Dün yayınladığımız raporda buna dair bir ifade yok. Cinayet savını savunanların, savunmalarına delil olarak kullandığı, beğenilmediği için değiştirilen ilk raporda ise tereddüt kesilerinden söz ediliyor. Dolayısıyla, cinayet olduğunu söyleyenlerin delili olan ilk rapor aslında intihar savını güçlendiriyor. En iyisi bu kısa raporu buraya almak:
"... Önceki Sultan Abdülaziz'in naaşını eksiksiz bir dikkat ve özen ile muayene ettiğimizde vücudun tamamen kansız bulunduğu ve kolların büklüm yerlerinde, genellikle hafif çiziklerin (hacamat) olduğu yerde iki yara görünüp, bunların biri sol taraftaki tahminen üç santim derinliğinde bulunduğundan, kollarında toplardamar ve atardamarın kesilmiş olduğu görünebilir idiyse de yaranın kenarları muntazam değildi ve bazı yerlerde bitişik bulunduklarından ötürü aldığımız habere göre yara aleti makas olduğu nedeniyle doğruluğunun tasdik edilmiş olduğunu açıklayan işbu imzalarımızı koyuyoruz."
J. Miltiyadi, Abdünnur, Caratheodory, Mustafa, Theodoris Bir yaranın oluşumunda iki ana etkili faktör var: Fiziksel özellikler (kinetik enerji miktarı, kuvvetin süresi, uygulanan bölge alanı ve cismin o andaki durumu) ve dokuların biyomekanik özellikleri.
Makas ya da çakı/bıçak gibi kesici aletlerle yapılan yaralanmalar, mekanik yaralanmalara giriyor. Bu tarz bir yarayı incelerken, belli başlı ve bizi ilgilendiren kısmıyla yaranın yerleşimi, en/boy/derinlik olarak boyutları, şekil (dudak, açı, kuyruk) gibi kısımlarına bakılıyor. Biz de benzer şekilde gitmeye çalışalım.
Yaranın uzunluğu, derinliğinden fazladır ki bizim örneğimizde de bu oran 5:3'tür. Kesici cismin hem giriş hem de çıkış yerinde bir kuyruk oluşuyor. Bu durumda çıkış kuyruğu girişten daha uzun biçimlidir; insanlık tarihi tecrübesine göre böyledir. Buna dair bir bilgi raporda ve tanıklıklarda yok. Bir nakış makasıyla oluşacak yaraya dair bir örnek bulamadım, bıçak/çakı gibi bir aletle oluşacak yaranın dudakları yani kenarları keskin olması beklenir ancak bizim örneğimizde yaranın dudakları yani kenarları pürüzlü olarak rapor edilmiş.

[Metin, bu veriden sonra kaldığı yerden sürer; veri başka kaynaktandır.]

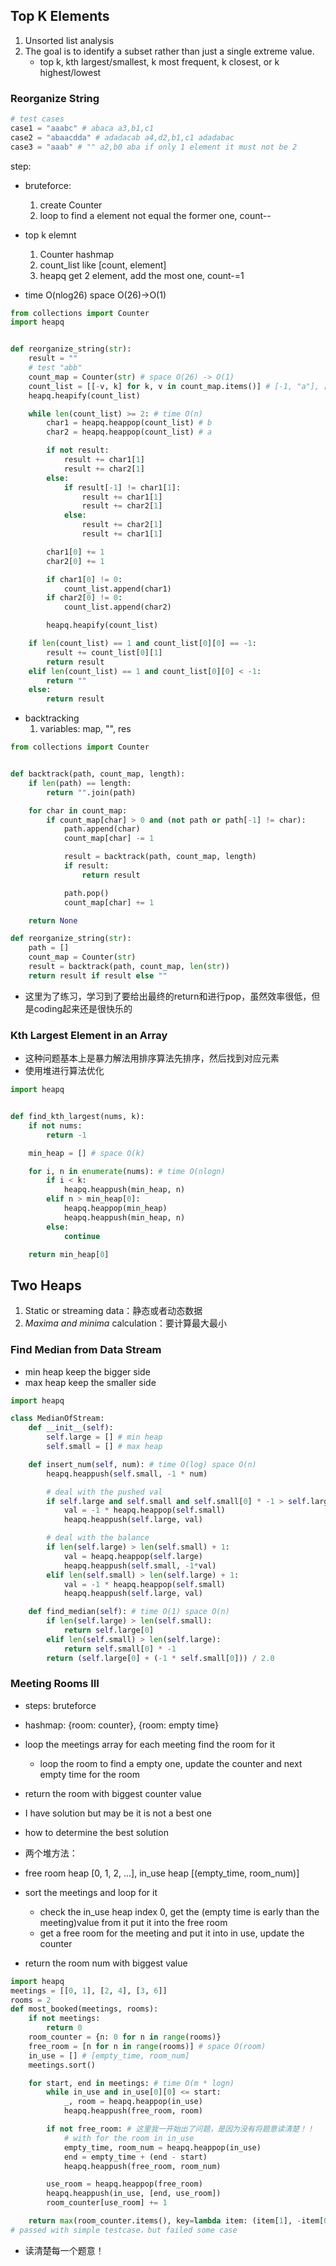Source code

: ## Top K Elements
1. Unsorted list analysis
2. The goal is to identify a subset rather than just a single extreme value.
   - top k, kth largest/smallest, k most frequent, k closest, or k highest/lowest

### **Reorganize String**

```python
# test cases
case1 = "aaabc" # abaca a3,b1,c1
case2 = "abaacdda" # adadacab a4,d2,b1,c1 adadabac
case3 = "aaab" # "" a2,b0 aba if only 1 element it must not be 2
```

step:
- bruteforce:
  1. create Counter
  2. loop to find a element not equal the former one, count--


- top k elemnt
  1. Counter hashmap
  2. count_list like [count, element]
  3. heapq get 2 element, add the most one, count-=1
- time O(nlog26) space O(26)->O(1)
```python
from collections import Counter
import heapq


def reorganize_string(str):
    result = ""
    # test "abb"
    count_map = Counter(str) # space O(26) -> O(1)
    count_list = [[-v, k] for k, v in count_map.items()] # [-1, "a"], [-2, "b"]
    heapq.heapify(count_list)

    while len(count_list) >= 2: # time O(n)
        char1 = heapq.heappop(count_list) # b
        char2 = heapq.heappop(count_list) # a

        if not result:
            result += char1[1]
            result += char2[1]
        else:
            if result[-1] != char1[1]:
                result += char1[1]
                result += char2[1]
            else:
                result += char2[1]
                result += char1[1]

        char1[0] += 1
        char2[0] += 1

        if char1[0] != 0:
            count_list.append(char1)
        if char2[0] != 0:
            count_list.append(char2)

        heapq.heapify(count_list)

    if len(count_list) == 1 and count_list[0][0] == -1:
        result += count_list[0][1]
        return result
    elif len(count_list) == 1 and count_list[0][0] < -1:
        return ""
    else:
        return result
```

- backtracking
  1. variables: map, "", res

```python
from collections import Counter


def backtrack(path, count_map, length):
    if len(path) == length:
        return "".join(path)

    for char in count_map:
        if count_map[char] > 0 and (not path or path[-1] != char):
            path.append(char)
            count_map[char] -= 1

            result = backtrack(path, count_map, length)
            if result:
                return result

            path.pop()
            count_map[char] += 1

    return None

def reorganize_string(str):
    path = []
    count_map = Counter(str)
    result = backtrack(path, count_map, len(str))
    return result if result else ""
```
- 这里为了练习，学习到了要给出最终的return和进行pop，虽然效率很低，但是coding起来还是很快乐的

### **Kth Largest Element in an Array**
- 这种问题基本上是暴力解法用排序算法先排序，然后找到对应元素
- 使用堆进行算法优化
```python
import heapq


def find_kth_largest(nums, k):
    if not nums:
        return -1

    min_heap = [] # space O(k)

    for i, n in enumerate(nums): # time O(nlogn)
        if i < k:
            heapq.heappush(min_heap, n)
        elif n > min_heap[0]:
            heapq.heappop(min_heap)
            heapq.heappush(min_heap, n)
        else:
            continue

    return min_heap[0]
```


## Two Heaps
1. Static or streaming data：静态或者动态数据
2. *Maxima and minima* calculation：要计算最大最小

### **Find Median from Data Stream**
- min heap keep the bigger side
- max heap keep the smaller side
```python
import heapq

class MedianOfStream:
    def __init__(self):
        self.large = [] # min heap
        self.small = [] # max heap

    def insert_num(self, num): # time O(log) space O(n)
        heapq.heappush(self.small, -1 * num)

        # deal with the pushed val
        if self.large and self.small and self.small[0] * -1 > self.large[0]:
            val = -1 * heapq.heappop(self.small)
            heapq.heappush(self.large, val)

        # deal with the balance
        if len(self.large) > len(self.small) + 1:
            val = heapq.heappop(self.large)
            heapq.heappush(self.small, -1*val)
        elif len(self.small) > len(self.large) + 1:
            val = -1 * heapq.heappop(self.small)
            heapq.heappush(self.large, val)

    def find_median(self): # time O(1) space O(n)
        if len(self.large) > len(self.small):
            return self.large[0]
        elif len(self.small) > len(self.large):
            return self.small[0] * -1
        return (self.large[0] + (-1 * self.small[0])) / 2.0
```

### **Meeting Rooms III**
- steps: bruteforce
- hashmap: {room: counter}, {room: empty time}
- loop the meetings array for each meeting find the room for it
  - loop the room to find a empty one, update the counter and next empty time for the room
- return the room with biggest counter value
- I have solution but may be it is not a best one
- how to determine the best solution

- 两个堆方法：
- free room heap [0, 1, 2, ...], in_use heap [(empty_time, room_num)]
- sort the meetings and loop for it
  - check the in_use heap index 0, get the (empty time is early than the meeting)value from it put it into the free room
  - get a free room for the meeting and put it into in use, update the counter
- return the room num with biggest value

```python
import heapq
meetings = [[0, 1], [2, 4], [3, 6]]
rooms = 2
def most_booked(meetings, rooms):
    if not meetings:
        return 0
    room_counter = {n: 0 for n in range(rooms)}
    free_room = [n for n in range(rooms)] # space O(room)
    in_use = [] # [empty_time, room_num]
    meetings.sort()

    for start, end in meetings: # time O(m * logn)
        while in_use and in_use[0][0] <= start:
            _, room = heapq.heappop(in_use)
            heapq.heappush(free_room, room)

        if not free_room: # 这里我一开始出了问题，是因为没有将题意读清楚！！
            # with for the room in in_use
            empty_time, room_num = heapq.heappop(in_use)
            end = empty_time + (end - start)
            heapq.heappush(free_room, room_num)

        use_room = heapq.heappop(free_room)
        heapq.heappush(in_use, [end, use_room])
        room_counter[use_room] += 1

    return max(room_counter.items(), key=lambda item: (item[1], -item[0]))[0]
# passed with simple testcase，but failed some case
```
- 读清楚每一个题意！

Olayın yargılanmasının yapıldığı -daha sonra değineceğimiz- Yıldız Mahkemesi olarak bilinen muhakemeye getirilen söz konusu makasın benzeri olarak bulduğum fotoğraftaki makas veya bu tarz bir alet olmalı.
Yaranın yönü bize ipucu verebilir mi acaba? Raporda "Yukarıdan aşağıya, içten dışarıya doğru" denmiş. Sırt üstü yatar, el ayası da karşıya bakar tarafta ise yani tıbbi deyimiyle kolları nötral pozisyondaysa rapordaki ifadede benim anladığım kadarıylabir "sorun" var demektir.
KESME ÇEKEREK YAPILIR
Çünkü kesme işlemi normalde çekerek yapılıyor, iterek değil. Sağ elini kullanan birisi, Sultan Aziz'in solak olduğuna dair bir bilgi yok ve beklendiği üzere de sol kolundaki yara daha derin zaten... Kolunu intihar amacıyla kesiyorsa yaranın "yukarıdan aşağıya ve dıştan içeriye doğru" olması gerekir. Beklenen davranış tarzı sonucu oluşan kesi bu, ama bu tarza uymayanlar var mıdır, onu bilmiyorum.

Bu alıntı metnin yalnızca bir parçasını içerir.